■ To do
Below are some records. Return exactly the lines from the one with "- 下一篇 -> [3 Sum Closest](3sum_closest.md)" to the one with "Para obter a", and nothing else.
*** Data for the task ***
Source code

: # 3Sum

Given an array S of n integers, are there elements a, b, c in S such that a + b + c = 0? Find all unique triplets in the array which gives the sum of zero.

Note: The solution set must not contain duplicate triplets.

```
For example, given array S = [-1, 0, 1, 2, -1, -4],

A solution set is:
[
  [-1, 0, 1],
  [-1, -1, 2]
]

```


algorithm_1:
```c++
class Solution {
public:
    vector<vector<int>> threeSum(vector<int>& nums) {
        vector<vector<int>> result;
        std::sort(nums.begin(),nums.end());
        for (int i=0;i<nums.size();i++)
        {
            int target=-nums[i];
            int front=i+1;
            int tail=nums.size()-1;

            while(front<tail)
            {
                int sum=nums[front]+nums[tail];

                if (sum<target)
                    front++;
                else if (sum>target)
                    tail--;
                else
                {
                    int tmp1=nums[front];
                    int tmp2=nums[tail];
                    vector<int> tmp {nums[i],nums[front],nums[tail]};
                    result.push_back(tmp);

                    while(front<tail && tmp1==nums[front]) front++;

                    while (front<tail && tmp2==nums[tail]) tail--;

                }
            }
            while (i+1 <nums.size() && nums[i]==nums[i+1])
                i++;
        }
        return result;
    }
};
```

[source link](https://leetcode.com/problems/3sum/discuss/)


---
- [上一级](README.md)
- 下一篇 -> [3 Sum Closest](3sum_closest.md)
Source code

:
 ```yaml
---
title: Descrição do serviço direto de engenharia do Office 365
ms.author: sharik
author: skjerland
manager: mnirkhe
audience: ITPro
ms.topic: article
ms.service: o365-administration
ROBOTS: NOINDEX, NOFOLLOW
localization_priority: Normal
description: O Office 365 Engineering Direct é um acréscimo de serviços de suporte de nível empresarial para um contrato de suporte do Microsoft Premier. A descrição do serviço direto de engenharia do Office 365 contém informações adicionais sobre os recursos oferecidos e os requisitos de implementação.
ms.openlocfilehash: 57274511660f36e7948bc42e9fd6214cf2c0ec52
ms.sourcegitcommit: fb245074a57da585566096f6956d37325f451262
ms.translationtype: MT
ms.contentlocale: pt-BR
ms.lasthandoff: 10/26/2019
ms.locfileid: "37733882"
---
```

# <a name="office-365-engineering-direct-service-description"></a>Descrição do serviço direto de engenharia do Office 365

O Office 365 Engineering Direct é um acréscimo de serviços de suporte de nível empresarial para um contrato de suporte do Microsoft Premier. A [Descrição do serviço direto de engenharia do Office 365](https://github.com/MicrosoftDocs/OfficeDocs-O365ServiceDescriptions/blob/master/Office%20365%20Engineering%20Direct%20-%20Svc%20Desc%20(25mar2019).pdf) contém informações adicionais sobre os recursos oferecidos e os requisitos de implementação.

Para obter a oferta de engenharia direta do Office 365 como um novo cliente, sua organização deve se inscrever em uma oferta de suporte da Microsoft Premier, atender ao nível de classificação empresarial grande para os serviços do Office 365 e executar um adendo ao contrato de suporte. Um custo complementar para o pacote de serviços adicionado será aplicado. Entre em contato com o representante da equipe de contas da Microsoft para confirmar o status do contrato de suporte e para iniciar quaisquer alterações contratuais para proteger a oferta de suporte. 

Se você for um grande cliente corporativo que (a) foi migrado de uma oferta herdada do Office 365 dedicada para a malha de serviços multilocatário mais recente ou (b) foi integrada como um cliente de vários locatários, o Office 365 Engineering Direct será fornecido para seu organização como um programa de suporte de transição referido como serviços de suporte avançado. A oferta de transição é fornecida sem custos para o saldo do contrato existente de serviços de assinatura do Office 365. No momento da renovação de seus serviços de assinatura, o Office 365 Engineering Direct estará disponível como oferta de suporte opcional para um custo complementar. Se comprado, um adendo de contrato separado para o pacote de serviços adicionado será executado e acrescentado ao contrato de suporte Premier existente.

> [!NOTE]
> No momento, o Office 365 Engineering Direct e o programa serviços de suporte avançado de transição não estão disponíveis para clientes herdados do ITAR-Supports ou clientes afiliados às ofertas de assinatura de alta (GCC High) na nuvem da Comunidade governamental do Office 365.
*** End of Data for the task ***
■ Expected answer
- 下一篇 -> [3 Sum Closest](3sum_closest.md)
Source code

:
 ```yaml
---
title: Descrição do serviço direto de engenharia do Office 365
ms.author: sharik
author: skjerland
manager: mnirkhe
audience: ITPro
ms.topic: article
ms.service: o365-administration
ROBOTS: NOINDEX, NOFOLLOW
localization_priority: Normal
description: O Office 365 Engineering Direct é um acréscimo de serviços de suporte de nível empresarial para um contrato de suporte do Microsoft Premier. A descrição do serviço direto de engenharia do Office 365 contém informações adicionais sobre os recursos oferecidos e os requisitos de implementação.
ms.openlocfilehash: 57274511660f36e7948bc42e9fd6214cf2c0ec52
ms.sourcegitcommit: fb245074a57da585566096f6956d37325f451262
ms.translationtype: MT
ms.contentlocale: pt-BR
ms.lasthandoff: 10/26/2019
ms.locfileid: "37733882"
---
```

# <a name="office-365-engineering-direct-service-description"></a>Descrição do serviço direto de engenharia do Office 365

O Office 365 Engineering Direct é um acréscimo de serviços de suporte de nível empresarial para um contrato de suporte do Microsoft Premier. A [Descrição do serviço direto de engenharia do Office 365](https://github.com/MicrosoftDocs/OfficeDocs-O365ServiceDescriptions/blob/master/Office%20365%20Engineering%20Direct%20-%20Svc%20Desc%20(25mar2019).pdf) contém informações adicionais sobre os recursos oferecidos e os requisitos de implementação.

Para obter a oferta de engenharia direta do Office 365 como um novo cliente, sua organização deve se inscrever em uma oferta de suporte da Microsoft Premier, atender ao nível de classificação empresarial grande para os serviços do Office 365 e executar um adendo ao contrato de suporte. Um custo complementar para o pacote de serviços adicionado será aplicado. Entre em contato com o representante da equipe de contas da Microsoft para confirmar o status do contrato de suporte e para iniciar quaisquer alterações contratuais para proteger a oferta de suporte. 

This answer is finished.